§ Given records:
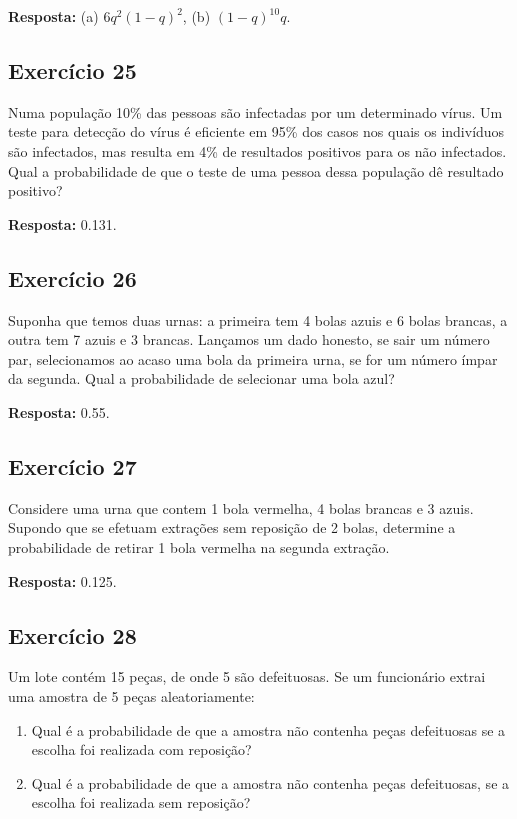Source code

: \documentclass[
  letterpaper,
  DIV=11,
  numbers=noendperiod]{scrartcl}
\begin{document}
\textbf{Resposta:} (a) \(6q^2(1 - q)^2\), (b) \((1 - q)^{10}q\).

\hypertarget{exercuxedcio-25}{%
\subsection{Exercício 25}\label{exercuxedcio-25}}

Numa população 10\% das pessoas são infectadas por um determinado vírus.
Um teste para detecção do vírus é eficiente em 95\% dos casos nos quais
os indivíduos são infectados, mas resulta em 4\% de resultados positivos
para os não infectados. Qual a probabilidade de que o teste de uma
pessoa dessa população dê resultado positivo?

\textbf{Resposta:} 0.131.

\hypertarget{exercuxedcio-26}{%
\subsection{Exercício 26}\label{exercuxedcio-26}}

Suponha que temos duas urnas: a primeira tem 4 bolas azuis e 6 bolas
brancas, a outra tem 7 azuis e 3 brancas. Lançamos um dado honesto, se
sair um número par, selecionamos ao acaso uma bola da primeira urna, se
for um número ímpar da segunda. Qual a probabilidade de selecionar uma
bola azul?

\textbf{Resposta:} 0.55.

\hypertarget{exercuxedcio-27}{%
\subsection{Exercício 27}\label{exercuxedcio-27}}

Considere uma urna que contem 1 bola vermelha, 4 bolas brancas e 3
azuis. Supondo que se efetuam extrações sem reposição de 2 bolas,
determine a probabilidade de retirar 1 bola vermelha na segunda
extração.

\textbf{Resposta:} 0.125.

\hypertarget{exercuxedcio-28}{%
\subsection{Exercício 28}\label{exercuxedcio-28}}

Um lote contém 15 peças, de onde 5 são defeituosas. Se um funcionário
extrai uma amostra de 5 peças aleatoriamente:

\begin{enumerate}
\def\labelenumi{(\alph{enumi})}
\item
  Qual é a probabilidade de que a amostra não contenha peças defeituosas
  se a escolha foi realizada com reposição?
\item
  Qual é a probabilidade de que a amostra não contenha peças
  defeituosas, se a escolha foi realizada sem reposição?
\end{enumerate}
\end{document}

---

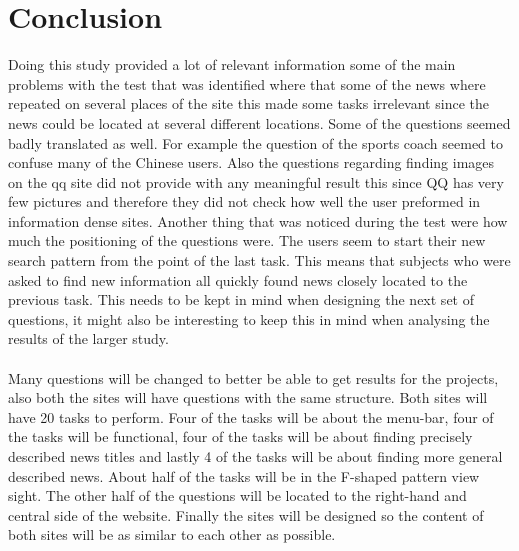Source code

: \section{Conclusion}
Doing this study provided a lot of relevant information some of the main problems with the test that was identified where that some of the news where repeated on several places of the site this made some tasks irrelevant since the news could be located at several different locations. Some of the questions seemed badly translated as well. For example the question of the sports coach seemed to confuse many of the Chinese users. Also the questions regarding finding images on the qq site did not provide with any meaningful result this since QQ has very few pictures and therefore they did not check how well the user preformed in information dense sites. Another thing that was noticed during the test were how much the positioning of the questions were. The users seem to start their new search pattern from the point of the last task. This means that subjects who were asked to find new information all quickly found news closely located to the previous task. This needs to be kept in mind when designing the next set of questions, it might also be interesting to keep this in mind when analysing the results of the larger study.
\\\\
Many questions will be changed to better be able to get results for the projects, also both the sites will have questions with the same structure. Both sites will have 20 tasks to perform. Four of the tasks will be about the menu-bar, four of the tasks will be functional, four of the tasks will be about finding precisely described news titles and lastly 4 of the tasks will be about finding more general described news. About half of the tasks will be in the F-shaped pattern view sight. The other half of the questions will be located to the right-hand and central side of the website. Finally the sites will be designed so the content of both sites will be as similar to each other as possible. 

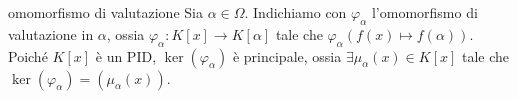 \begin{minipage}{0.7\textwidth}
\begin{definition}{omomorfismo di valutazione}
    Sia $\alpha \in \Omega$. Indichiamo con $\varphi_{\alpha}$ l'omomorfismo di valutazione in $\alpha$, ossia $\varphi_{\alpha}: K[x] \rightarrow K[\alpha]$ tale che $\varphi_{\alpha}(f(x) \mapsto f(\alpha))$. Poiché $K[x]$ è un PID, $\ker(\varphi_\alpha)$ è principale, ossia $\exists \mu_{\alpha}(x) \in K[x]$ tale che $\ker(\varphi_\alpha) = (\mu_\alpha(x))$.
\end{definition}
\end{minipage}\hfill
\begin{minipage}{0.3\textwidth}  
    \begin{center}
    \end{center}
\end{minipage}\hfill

* * *

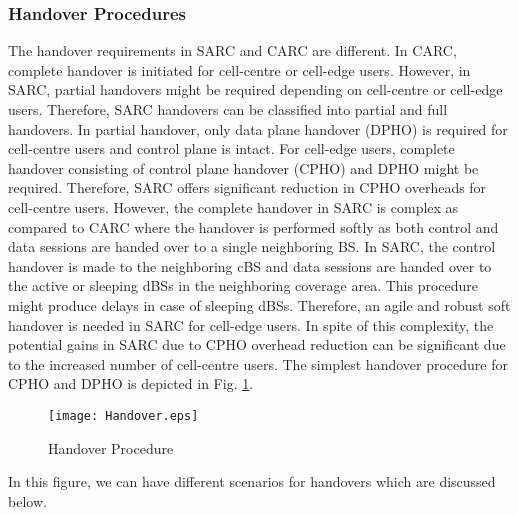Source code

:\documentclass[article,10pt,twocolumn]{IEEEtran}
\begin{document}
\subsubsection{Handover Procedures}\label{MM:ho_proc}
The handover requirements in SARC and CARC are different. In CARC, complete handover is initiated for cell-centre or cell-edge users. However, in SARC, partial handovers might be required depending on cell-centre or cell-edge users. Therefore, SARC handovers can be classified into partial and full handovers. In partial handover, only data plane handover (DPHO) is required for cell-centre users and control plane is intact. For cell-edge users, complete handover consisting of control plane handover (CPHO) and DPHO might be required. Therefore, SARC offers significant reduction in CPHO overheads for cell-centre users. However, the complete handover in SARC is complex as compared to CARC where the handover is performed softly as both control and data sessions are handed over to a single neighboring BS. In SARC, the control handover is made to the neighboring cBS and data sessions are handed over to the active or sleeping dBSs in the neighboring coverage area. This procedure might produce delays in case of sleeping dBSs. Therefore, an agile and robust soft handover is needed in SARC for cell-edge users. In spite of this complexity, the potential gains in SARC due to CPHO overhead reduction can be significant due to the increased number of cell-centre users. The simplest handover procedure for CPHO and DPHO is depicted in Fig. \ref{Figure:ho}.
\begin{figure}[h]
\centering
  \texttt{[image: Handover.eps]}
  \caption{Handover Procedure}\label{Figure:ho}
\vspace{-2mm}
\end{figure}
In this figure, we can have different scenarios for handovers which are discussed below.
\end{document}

§ The problem:
Go line by line through the material above and return each one that includes "vírus".

§ Completed task:
Numa população 10\% das pessoas são infectadas por um determinado vírus.
Um teste para detecção do vírus é eficiente em 95\% dos casos nos quais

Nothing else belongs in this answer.